This review may contain spoilers. I can handle the truth.
Jumpy’s review published on Letterboxd:
This review may contain spoilers.
You ever wish you didn't go watch a film with your grandparents? It happened, and I'm surprised that my lowkey homophobic grandma didn't start bashing on the film, but instead my open minded grandpa did. "It was bad; nothing happened throughout and it went on for too long" he said. And while I'd like to leave it just there, because I very much agree, I had more than enough time during the film to reflect on why I felt that way.
Call Me By Your Name is a film about sexual exploration and handling emotions that you don't understand as a pretentious 17-year-old douchebag. Then have those emotions manipulated by an experienced Mr. Grey. The film, to me, feels like Fifty Shades of Grey if handled vaguely and with a competent director, but without upping up the writing. It feels shallow, mundane and void of any emotion up until the last 15 minutes, which are, in my opinion, the best part of the film.
What those last 15 minutes try to deliver to the audience is something I can get behind, but is also the less subtle aspect of the film. Its reveals that one the main character's dad supports his gay experience, and that's nice and all, until I realized that it was bashing it over the head of those old men that just don't get homosexuals. "Time has changed" is something that is said in the film, and such as other examples that I can't remember, that feels like it's trying to explain to homophobes how things are nowadays.
Unfortunately, this nice message, that I already found a little weak, is bogged down by the presentation of the gay experience, which as I said, felt very shallow to me. Why is that? Is it because the characters aren't explored even though the runtime is the same as a Marvel film? Sure, but it's much more than that; their relationship isn't believable nor does it feel genuine. Your characters can be left vague, just like in Carol or Moonlight, but if you can somehow translate that vagueness into love and understandment then I would be giving a reason to care.
This film's way of translating that love is, "OoOOoOo, look! They're kissing! A lot! And now they shall bang. Let's go swimming now. Back to banging again!"; it doesn't feel like anything, and you may say, "well yeah that's the point." So fuck me for wanting to get invested in the film because that's all you're supposed to chew on throughout the very, very long second act. Not to mention that I found myself uncomfortable throughout many scenes, especially the famous (wish it was infamous) peach scene, which I actually had to look away a couple of times throughout it. (Pretty sure one may assume here that I'm not comfortable with the gay sex, but I felt like this with the straight sex, too [just not as much]).

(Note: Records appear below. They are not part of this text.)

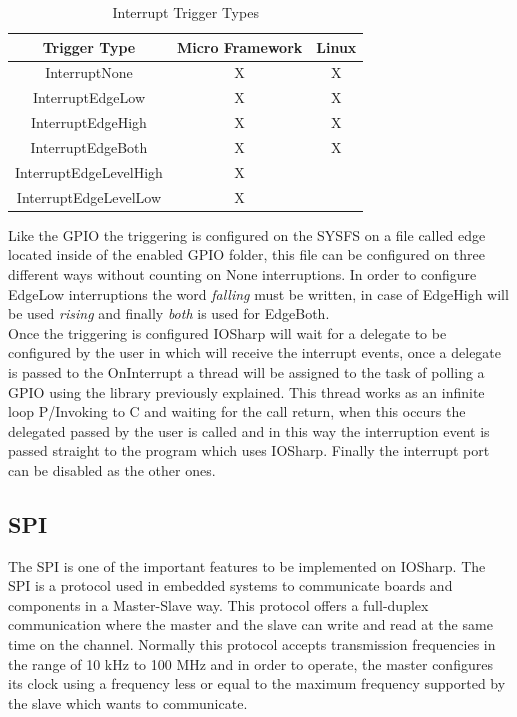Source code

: \begin{table}[htb]
\begin{center}
\begin{tabular}{|c|c|c|}
\hline
{\bf Trigger Type} & {\bf Micro Framework} & {\bf Linux}  \\ \hline \hline
InterruptNone        & X    & X       \\ \hline
InterruptEdgeLow        & X    & X       \\ \hline
InterruptEdgeHigh        & X    & X       \\ \hline
InterruptEdgeBoth        & X    & X       \\ \hline
InterruptEdgeLevelHigh        & X    &        \\ \hline
InterruptEdgeLevelLow        & X    &        \\ \hline
\end{tabular}
\caption{Interrupt Trigger Types}
\label{T:Interrupt-Trigger-Types}
\end{center}
\end{table}

Like the GPIO the triggering is configured on the SYSFS on a file called edge located inside of the enabled GPIO folder, this file can be configured on three different ways without counting on None interruptions. In order to configure EdgeLow interruptions the word \textit{falling} must be written, in case of EdgeHigh will be used \textit{rising} and finally \textit{both} is used for EdgeBoth.
\\
Once the triggering is configured IOSharp will wait for a delegate to be configured by the user in which will receive the interrupt events, once a delegate is passed to the OnInterrupt a thread will be assigned to the task of polling a GPIO using the library previously explained. This thread works as an infinite loop P/Invoking to C and waiting for the call return, when this occurs the delegated passed by the user is called and in this way the interruption event is passed straight to the program which uses IOSharp. Finally the interrupt port can be disabled as the other ones.

\subsection{SPI}\label{SS:IOSharp-SPI}
The \gls{SPI} is one of the important features to be implemented on IOSharp. The SPI is a protocol used in embedded systems to communicate boards and components in a Master-Slave way. This protocol offers a full-duplex communication where the master and the slave can write and read at the same time on the channel. Normally this protocol accepts transmission frequencies in the range of 10 kHz to 100 MHz and in order to operate, the master configures its clock using a frequency less or equal to the maximum frequency supported by the slave which wants to communicate.

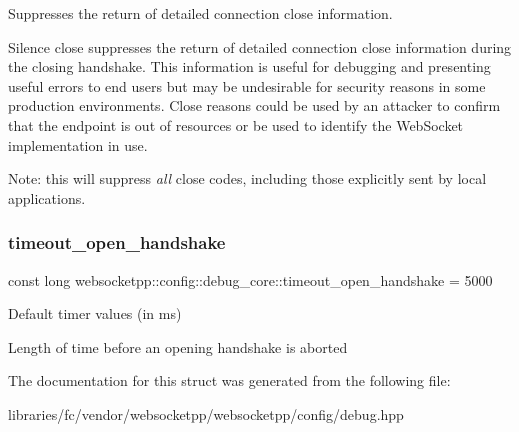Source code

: Suppresses the return of detailed connection close information. 

Silence close suppresses the return of detailed connection close information during the closing handshake. This information is useful for debugging and presenting useful errors to end users but may be undesirable for security reasons in some production environments. Close reasons could be used by an attacker to confirm that the endpoint is out of resources or be used to identify the Web\+Socket implementation in use.

Note\+: this will suppress {\itshape all} close codes, including those explicitly sent by local applications. \mbox{\label{structwebsocketpp_1_1config_1_1debug__core_a99182b8a1b9b1d62075d414705165117}} 
\subsubsection{\texorpdfstring{timeout\+\_\+open\+\_\+handshake}{timeout\_open\_handshake}}
{\footnotesize\ttfamily const long websocketpp\+::config\+::debug\+\_\+core\+::timeout\+\_\+open\+\_\+handshake = 5000\hspace{0.3cm}{\ttfamily [static]}}



Default timer values (in ms) 

Length of time before an opening handshake is aborted 

The documentation for this struct was generated from the following file\+:\begin{DoxyCompactItemize}
\item 
libraries/fc/vendor/websocketpp/websocketpp/config/debug.\+hpp\end{DoxyCompactItemize}
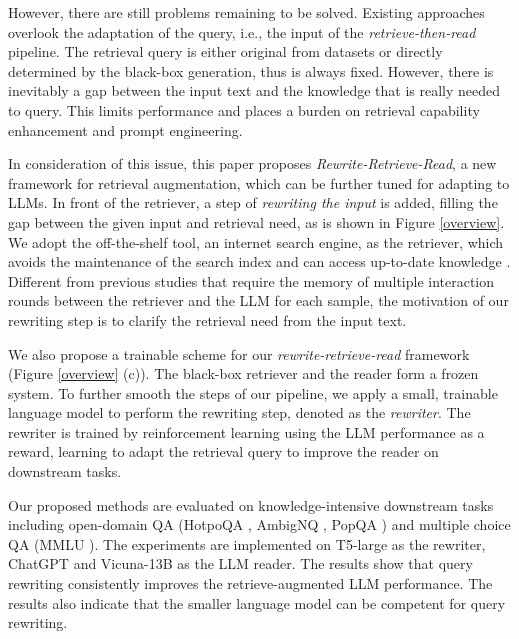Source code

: However, there are still problems remaining to be solved.
Existing approaches overlook the adaptation of the query, i.e., the input of the \textit{retrieve-then-read} pipeline. 
The retrieval query is either original from datasets or directly determined by the black-box generation, thus is always fixed. 
However, there is inevitably a gap between the input text and the knowledge that is really needed to query.
This limits performance and places a burden on retrieval capability enhancement and prompt engineering.

In consideration of this issue, this paper proposes \textit{Rewrite-Retrieve-Read}, a new framework for retrieval augmentation, which can be further tuned for adapting to LLMs.
In front of the retriever, a step of \textit{rewriting the input} is added, filling the gap between the given input and retrieval need, as is shown in Figure \ref{overview}.
We adopt the off-the-shelf tool, an internet search engine, as the retriever, which avoids the maintenance of the search index and can access up-to-date knowledge \cite{lazaridou2022internet}.
Different from previous studies \cite{khattab2022dsp, yao2023react} that require the memory of multiple interaction rounds between the retriever and the LLM for each sample,   
the motivation of our rewriting step is to clarify the retrieval need from the input text. 

We also propose a trainable scheme for our \textit{rewrite-retrieve-read} framework (Figure \ref{overview} (c)).
The black-box retriever and the reader form a frozen system.
To further smooth the steps of our pipeline,
we apply a small, trainable language model to perform the rewriting step, denoted as the \textit{rewriter}.
The rewriter is trained by reinforcement learning using the LLM performance as a reward, learning to adapt the retrieval query to improve the reader on downstream tasks. 

Our proposed methods are evaluated on knowledge-intensive downstream tasks including open-domain QA (HotpoQA \cite{yang-etal-2018-hotpotqa}, AmbigNQ \cite{min2020ambigqa}, PopQA \cite{mallen2023llm_memorization}) and multiple choice QA (MMLU \cite{hendryckstest2021mmlu}). 
The experiments are implemented on T5-large \cite{2020t5} as the rewriter, ChatGPT \cite{ouyang2022training} and Vicuna-13B \cite{vicuna2023} as the LLM reader. 
The results show that query rewriting consistently improves the retrieve-augmented LLM performance. 
The results also indicate that the smaller language model can be competent for query rewriting.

I'm glad people have been able to get something out of this, but I can't see how so many can love it unless they projected themselves into the characters or felt something that I couldn't see or feel. The characters serve barely any character, it serves no story and it does 100% feel like a gay version of Fifty Shades of Grey. The scenes themselves aren't long enough and usually abruptly end, making them feel incomplete and pointless. I already wasn't expecting much from this, but I wasn't expecting to dislike it as much as I did. Bummer.